--- TASK TO CARRY OUT ---
The entries that follow must be given again exactly, with no pictures kept.

--------------------

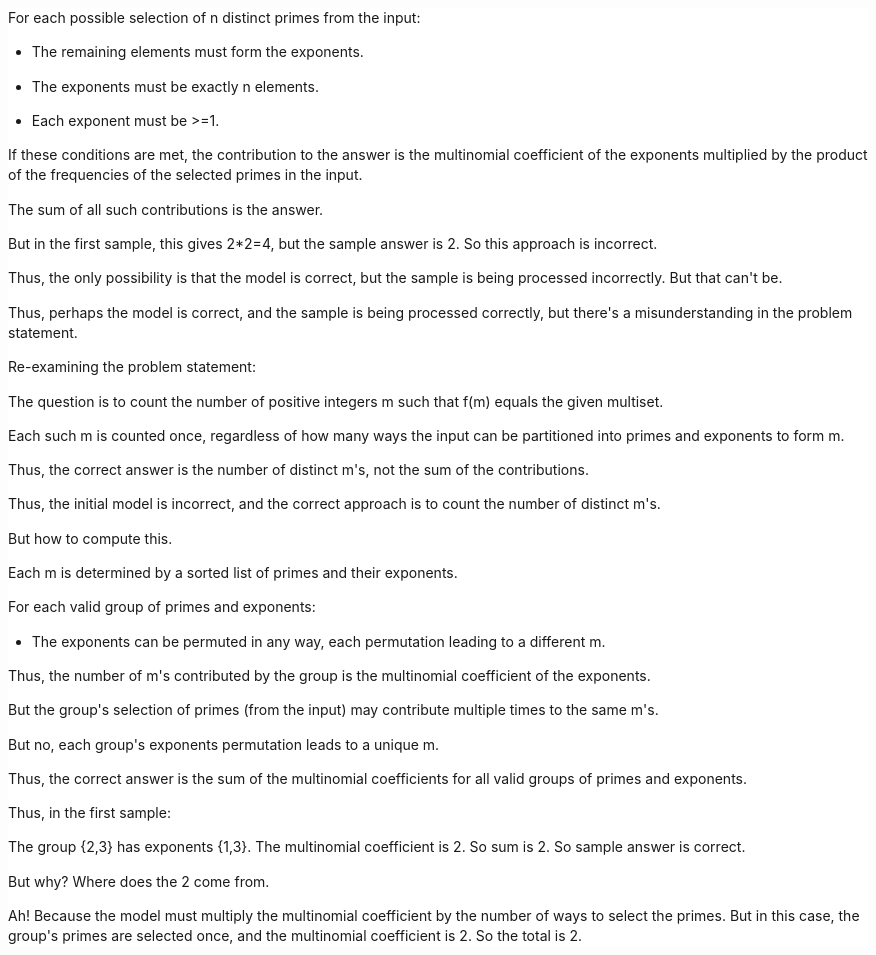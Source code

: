 For each possible selection of n distinct primes from the input:

- The remaining elements must form the exponents.

- The exponents must be exactly n elements.

- Each exponent must be >=1.

If these conditions are met, the contribution to the answer is the multinomial coefficient of the exponents multiplied by the product of the frequencies of the selected primes in the input.

The sum of all such contributions is the answer.

But in the first sample, this gives 2*2=4, but the sample answer is 2. So this approach is incorrect.

Thus, the only possibility is that the model is correct, but the sample is being processed incorrectly. But that can't be.

Thus, perhaps the model is correct, and the sample is being processed correctly, but there's a misunderstanding in the problem statement.

Re-examining the problem statement:

The question is to count the number of positive integers m such that f(m) equals the given multiset.

Each such m is counted once, regardless of how many ways the input can be partitioned into primes and exponents to form m.

Thus, the correct answer is the number of distinct m's, not the sum of the contributions.

Thus, the initial model is incorrect, and the correct approach is to count the number of distinct m's.

But how to compute this.

Each m is determined by a sorted list of primes and their exponents.

For each valid group of primes and exponents:

- The exponents can be permuted in any way, each permutation leading to a different m.

Thus, the number of m's contributed by the group is the multinomial coefficient of the exponents.

But the group's selection of primes (from the input) may contribute multiple times to the same m's.

But no, each group's exponents permutation leads to a unique m.

Thus, the correct answer is the sum of the multinomial coefficients for all valid groups of primes and exponents.

Thus, in the first sample:

The group {2,3} has exponents {1,3}. The multinomial coefficient is 2. So sum is 2. So sample answer is correct.

But why? Where does the 2 come from.

Ah! Because the model must multiply the multinomial coefficient by the number of ways to select the primes. But in this case, the group's primes are selected once, and the multinomial coefficient is 2. So the total is 2.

--------------------

--- WRITTEN SOLUTION ---
Source code

: For each possible selection of n distinct primes from the input:

- The remaining elements must form the exponents.

- The exponents must be exactly n elements.

- Each exponent must be >=1.

If these conditions are met, the contribution to the answer is the multinomial coefficient of the exponents multiplied by the product of the frequencies of the selected primes in the input.

The sum of all such contributions is the answer.

But in the first sample, this gives 2*2=4, but the sample answer is 2. So this approach is incorrect.

Thus, the only possibility is that the model is correct, but the sample is being processed incorrectly. But that can't be.

Thus, perhaps the model is correct, and the sample is being processed correctly, but there's a misunderstanding in the problem statement.

Re-examining the problem statement:

The question is to count the number of positive integers m such that f(m) equals the given multiset.

Each such m is counted once, regardless of how many ways the input can be partitioned into primes and exponents to form m.

Thus, the correct answer is the number of distinct m's, not the sum of the contributions.

Thus, the initial model is incorrect, and the correct approach is to count the number of distinct m's.

But how to compute this.

Each m is determined by a sorted list of primes and their exponents.

For each valid group of primes and exponents:

- The exponents can be permuted in any way, each permutation leading to a different m.

Thus, the number of m's contributed by the group is the multinomial coefficient of the exponents.

But the group's selection of primes (from the input) may contribute multiple times to the same m's.

But no, each group's exponents permutation leads to a unique m.

Thus, the correct answer is the sum of the multinomial coefficients for all valid groups of primes and exponents.

Thus, in the first sample:

The group {2,3} has exponents {1,3}. The multinomial coefficient is 2. So sum is 2. So sample answer is correct.

But why? Where does the 2 come from.

Ah! Because the model must multiply the multinomial coefficient by the number of ways to select the primes. But in this case, the group's primes are selected once, and the multinomial coefficient is 2. So the total is 2.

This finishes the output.